Children are a frightening and awe-inspiring responsibility. Every newborn I’ve brought home has terrified me. They are wholly dependent on you, the adult in the room. At 46, I still don’t feel like an adult, and I know what it’s like to lose a child. The possibility of loss has become an impediment to every relationship I’ve formed since that day, and it is debilitating. I feel it with every child I’ve been fortunate enough to watch reach adulthood since.

Compounding this is the baggage I’ve carried since I was about 4 yrs old. It’s heavy and I hate it. I’d love to set it down.
Who would I have been, had my parents realized the gravity of their responsibility? Parents who’d accepted that pedophiles do not change? That there are things more important than familial harmony? My parents were wonderful in many ways, but my mother is a victim and my father’s weakness is loving my mother. His weakness cost me.
Who would I have been?
My inner child is a ghost.
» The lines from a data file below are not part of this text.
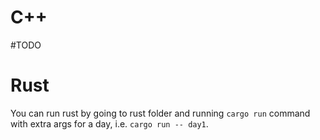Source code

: # C++

#TODO

# Rust
You can run rust by going to rust folder and running `cargo run` command with extra args for a day, i.e. `cargo run -- day1`.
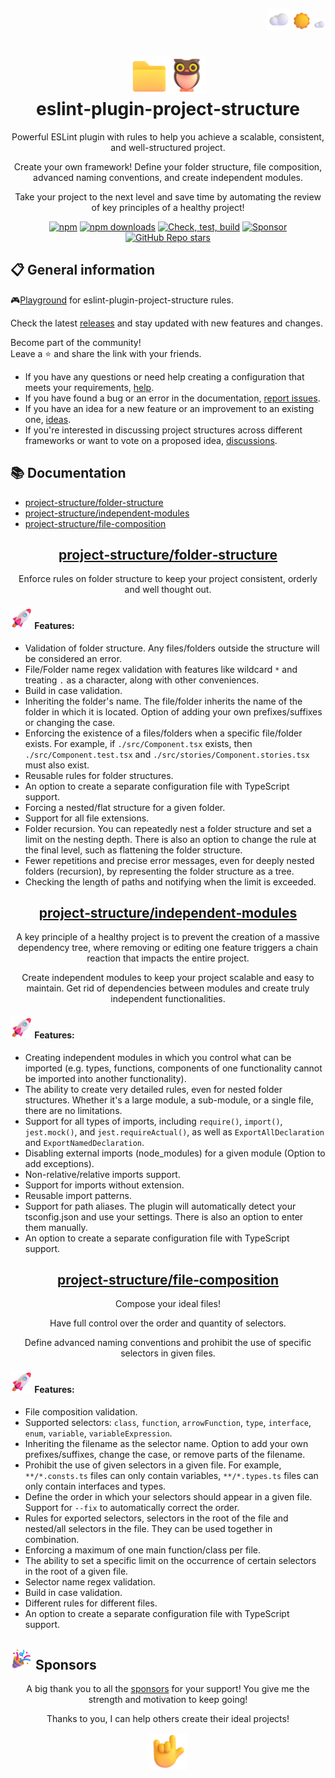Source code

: <a id="root"></a>

<div>&nbsp;</div>

<p align="right">
  <picture><img src="https://raw.githubusercontent.com/Igorkowalski94/eslint-plugin-project-structure/main/images/Cloud.png" alt="Cloud" width="35" height="35" /></picture>
  <picture>
    <source media="(prefers-color-scheme: dark)" srcset="https://raw.githubusercontent.com/Igorkowalski94/eslint-plugin-project-structure/main/images/Crescent%20Moon.png">
    <source media="(prefers-color-scheme: light)" srcset="https://raw.githubusercontent.com/Igorkowalski94/eslint-plugin-project-structure/main/images/Sun.png">
    <img alt="Shows an illustrated sun in light mode and a moon with stars in dark mode." src="https://raw.githubusercontent.com/Igorkowalski94/eslint-plugin-project-structure/main/images/Sun.png" width="30" height="30" />
  </picture>
  <picture><img src="https://raw.githubusercontent.com/Igorkowalski94/eslint-plugin-project-structure/main/images/Cloud.png" alt="Cloud" width="19" height="19" /></picture>
</p>
<h1 align="center"><picture><img src="https://raw.githubusercontent.com/Igorkowalski94/eslint-plugin-project-structure/main/images/File%20Folder.png" alt="Folder" width="60" height="60" /></picture><picture><img src="https://raw.githubusercontent.com/Igorkowalski94/eslint-plugin-project-structure/main/images/Owl.png" alt="Owl" width="60" height="60" /></picture><br>eslint&#8209;plugin-project&#8209;structure</h1>

<p align="center">Powerful ESLint plugin with rules to help you achieve a scalable, consistent, and well-structured project.</p>
<p align="center">Create your own framework! Define your folder structure, file composition, advanced naming conventions, and create independent modules.</p>
<p align="center">Take your project to the next level and save time by automating the review of key principles of a healthy project!</p>

<div align="center">

[![npm](https://img.shields.io/npm/v/eslint-plugin-project-structure.svg?&logo=nodedotjs&color=%231f6feb&labelColor=%23212830)](https://www.npmjs.com/package/eslint-plugin-project-structure#root)
[![npm downloads](https://img.shields.io/npm/dy/eslint-plugin-project-structure.svg?&logo=nodedotjs&label=Downloads&color=%238957e5&labelColor=%23212830)](https://www.npmjs.com/package/eslint-plugin-project-structure#root)
[![Check, test, build](https://img.shields.io/github/actions/workflow/status/Igorkowalski94/eslint-plugin-project-structure/check.yml?&logo=github&color=%23238636&label=Check%2C%20test%2C%20build&labelColor=%23212830)](https://github.com/Igorkowalski94/eslint-plugin-project-structure/actions/workflows/check.yml)
[![Sponsor](https://img.shields.io/badge/Sponsor-grey?logo=githubsponsors&style=flat&color=%23212830)](https://github.com/sponsors/Igorkowalski94)
[![GitHub Repo stars](https://img.shields.io/github/stars/igorkowalski94/eslint-plugin-project-structure?label=Star)](https://github.com/Igorkowalski94/eslint-plugin-project-structure)

</div>

## 📋 General information

🎮[Playground](https://github.com/Igorkowalski94/eslint-plugin-project-structure-playground#root) for eslint-plugin-project-structure rules.

Check the latest [releases](https://github.com/Igorkowalski94/eslint-plugin-project-structure/releases) and stay updated with new features and changes.

Become part of the community!<br>
Leave a ⭐ and share the link with your friends.<br>

- If you have any questions or need help creating a configuration that meets your requirements, [help](https://github.com/Igorkowalski94/eslint-plugin-project-structure/discussions/new?category=help).
- If you have found a bug or an error in the documentation, [report issues](https://github.com/Igorkowalski94/eslint-plugin-project-structure/issues/new?assignees=Igorkowalski94&labels=bug&projects=&template=bug_report.md&title=%5BBUG%5D).
- If you have an idea for a new feature or an improvement to an existing one, [ideas](https://github.com/Igorkowalski94/eslint-plugin-project-structure/discussions/new?category=ideas).
- If you're interested in discussing project structures across different frameworks or want to vote on a proposed idea, [discussions](https://github.com/Igorkowalski94/eslint-plugin-project-structure/discussions?discussions_q=).

## 📚 Documentation

- [project-structure/folder-structure](https://github.com/Igorkowalski94/eslint-plugin-project-structure/wiki/project%E2%80%91structure-%E2%80%8Bfolder%E2%80%91structure#root)
- [project-structure/independent-modules](https://github.com/Igorkowalski94/eslint-plugin-project-structure/wiki/project%E2%80%91structure-%E2%80%8Bindependent%E2%80%91modules#root)
- [project-structure/file-composition](https://github.com/Igorkowalski94/eslint-plugin-project-structure/wiki/project%E2%80%91structure-%E2%80%8Bfile%E2%80%91composition#root)

<h2 align="center"><a href="https://github.com/Igorkowalski94/eslint-plugin-project-structure/wiki/project%E2%80%91structure-%E2%80%8Bfolder%E2%80%91structure#root">project&#8209;structure/&#8203;folder&#8209;structure</a></h2>
<p align="center">Enforce rules on folder structure to keep your project consistent, orderly and well thought out.</p>

<h4><picture><img src="https://raw.githubusercontent.com/Igorkowalski94/eslint-plugin-project-structure/main/images/Rocket.png" alt="Rocket" width="35" height="35" /></picture> Features:</h4>

- Validation of folder structure. Any files/folders outside the structure will be considered an error.
- File/Folder name regex validation with features like wildcard `*` and treating `.` as a character, along with other conveniences.
- Build in case validation.
- Inheriting the folder's name. The file/folder inherits the name of the folder in which it is located. Option of adding your own prefixes/suffixes or changing the case.
- Enforcing the existence of a files/folders when a specific file/folder exists. For example, if `./src/Component.tsx` exists, then `./src/Component.test.tsx` and `./src/stories/Component.stories.tsx` must also exist.
- Reusable rules for folder structures.
- An option to create a separate configuration file with TypeScript support.
- Forcing a nested/flat structure for a given folder.
- Support for all file extensions.
- Folder recursion. You can repeatedly nest a folder structure and set a limit on the nesting depth. There is also an option to change the rule at the final level, such as flattening the folder structure.
- Fewer repetitions and precise error messages, even for deeply nested folders (recursion), by representing the folder structure as a tree.
- Checking the length of paths and notifying when the limit is exceeded.

<h2 align="center"><a href="https://github.com/Igorkowalski94/eslint-plugin-project-structure/wiki/project%E2%80%91structure-%E2%80%8Bindependent%E2%80%91modules#root">project&#8209;structure/&#8203;independent&#8209;modules</a></h2>
<p align="center">A key principle of a healthy project is to prevent the creation of a massive dependency tree,
where removing or editing one feature triggers a chain reaction that impacts the entire project.</p>
<p align="center">Create independent modules to keep your project scalable and easy to maintain. Get rid of dependencies between modules and create truly independent functionalities.</p>

<h4><picture><img src="https://raw.githubusercontent.com/Igorkowalski94/eslint-plugin-project-structure/main/images/Rocket.png" alt="Rocket" width="35" height="35" /></picture> Features:</h4>

- Creating independent modules in which you control what can be imported (e.g. types, functions, components of one functionality cannot be imported into another functionality).
- The ability to create very detailed rules, even for nested folder structures. Whether it's a large module, a sub-module, or a single file, there are no limitations.
- Support for all types of imports, including `require()`, `import()`, `jest.mock()`, and `jest.requireActual()`, as well as `ExportAllDeclaration` and `ExportNamedDeclaration`.
- Disabling external imports (node_modules) for a given module (Option to add exceptions).
- Non-relative/relative imports support.
- Support for imports without extension.
- Reusable import patterns.
- Support for path aliases. The plugin will automatically detect your tsconfig.json and use your settings. There is also an option to enter them manually.
- An option to create a separate configuration file with TypeScript support.

<h2 align="center"><a href="https://github.com/Igorkowalski94/eslint-plugin-project-structure/wiki/project%E2%80%91structure-%E2%80%8Bfile%E2%80%91composition#root">project&#8209;structure/&#8203;file&#8209;composition</a></h2>
<p align="center">Compose your ideal files!</p>
<p align="center">Have full control over the order and quantity of selectors.</p>
<p align="center">Define advanced naming conventions and prohibit the use of specific selectors in given files.</p>

<h4><picture><img src="https://raw.githubusercontent.com/Igorkowalski94/eslint-plugin-project-structure/main/images/Rocket.png" alt="Rocket" width="35" height="35" /></picture> Features:</h4>

- File composition validation.
- Supported selectors: `class`, `function`, `arrowFunction`, `type`, `interface`, `enum`, `variable`, `variableExpression`.
- Inheriting the filename as the selector name. Option to add your own prefixes/suffixes, change the case, or remove parts of the filename.
- Prohibit the use of given selectors in a given file. For example, `**/*.consts.ts` files can only contain variables, `**/*.types.ts` files can only contain interfaces and types.
- Define the order in which your selectors should appear in a given file. Support for `--fix` to automatically correct the order.
- Rules for exported selectors, selectors in the root of the file and nested/all selectors in the file. They can be used together in combination.
- Enforcing a maximum of one main function/class per file.
- The ability to set a specific limit on the occurrence of certain selectors in the root of a given file.
- Selector name regex validation.
- Build in case validation.
- Different rules for different files.
- An option to create a separate configuration file with TypeScript support.

<h2><picture><img src="https://raw.githubusercontent.com/Igorkowalski94/eslint-plugin-project-structure/main/images/Party%20Popper.png" alt="Party Popper" width="35" height="35" /></picture> Sponsors</h2>

<p align="center">A big thank you to all the <a href="https://github.com/sponsors/Igorkowalski94">sponsors</a> for your support! You give me the strength and motivation to keep going!</p>
<p align="center"> Thanks to you, I can help others create their ideal projects!</p>
<p align="center"><picture><img src="https://raw.githubusercontent.com/Igorkowalski94/eslint-plugin-project-structure/main/images/Love-You%20Gesture.png" alt="Love-You Gesture" width="60px" height="60px" /></picture><p>

<!--
  conventions,
  architecture,
  file,
  folder,
  project,
  structure,
  filename,
  path,
  validation,
  rules,
  clean,
  frontend,
  backend,
  import,
  boundaries,
  eslint,
  eslint-plugin,

  naming-conventions,
  file-composition,
  independent-modules,

  project architecture,
  project structure,
  folder structure,
  file structure,

  react,
  react folder structure,
  react file structure,
  react project structure,
  react architecture,
  react conventions,

  react native,
  react native folder structure,
  react native file structure,
  react native project structure,
  react native architecture,
  react native conventions,

  nextjs
  nextjs folder structure,
  nextjs file structure,
  nextjs project structure,
  nextjs architecture,
  nextjs conventions,

  remix,
  remix folder structure,
  remix file structure,
  remix project structure,
  remix architecture,
  remix conventions,

  angular,
  angular folder structure,
  angular file structure,
  angular project structure,
  angular architecture,
  angular conventions,

  vue,
  vue folder structure,
  vue file structure,
  vue project structure,
  vue architecture,
  vue conventions,

  node,
  node folder structure,
  node file structure,
  node project structure,
  node architecture,
  node conventions,

  express,
  express folder structure,
  express file structure,
  express project structure,
  express architecture,
  express conventions,

  nestjs,
  nestjs folder structure,
  nestjs file structure,
  nestjs project structure,
  nestjs architecture,
  nestjs conventions,

  solid,
  solid folder structure,
  solid file structure,
  solid project structure,
  solid architecture,
  solid conventions,

  svelte,
  svelte folder structure,
  svelte file structure,
  svelte project structure,
  svelte architecture,
  svelte conventions
 -->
When she’s afraid, she masks it with anger. She becomes a poltergeist. I rip apart the people who love me, because I don’t believe them. They can’t love me; I’m not worth protecting. My adolescence was all anger and self-destruction. If our view of the world cements at around the age of 4, I’m fucked. There’s no way anyone can love me enough for me to believe I’m worth it.
My daughter isn’t me, but she has similar traits, and is blessedly free of the same baggage. It’s my responsibility to be the person my inner child needed – not that it will heal my hurt, but that it will prevent her from becoming this banshee. Parenting our children as if they’re our inner child is necessary to stop the cycle. Setting aside what hobbles us, so that they have the chance to become more.

A friend of mine noted that she has the same “laugh face” I do. She is joy. She’s radiant. I’m in awe of her. I want to love like she does – fearlessly, fiercely, completely. Instead, every time I get close, I panic and self-destruct.
But there’s hope for her. That’s really all I can do.
“She’s who you could have been.” Haunting. Makes me want to cry. Who could you have been? Who could I have been?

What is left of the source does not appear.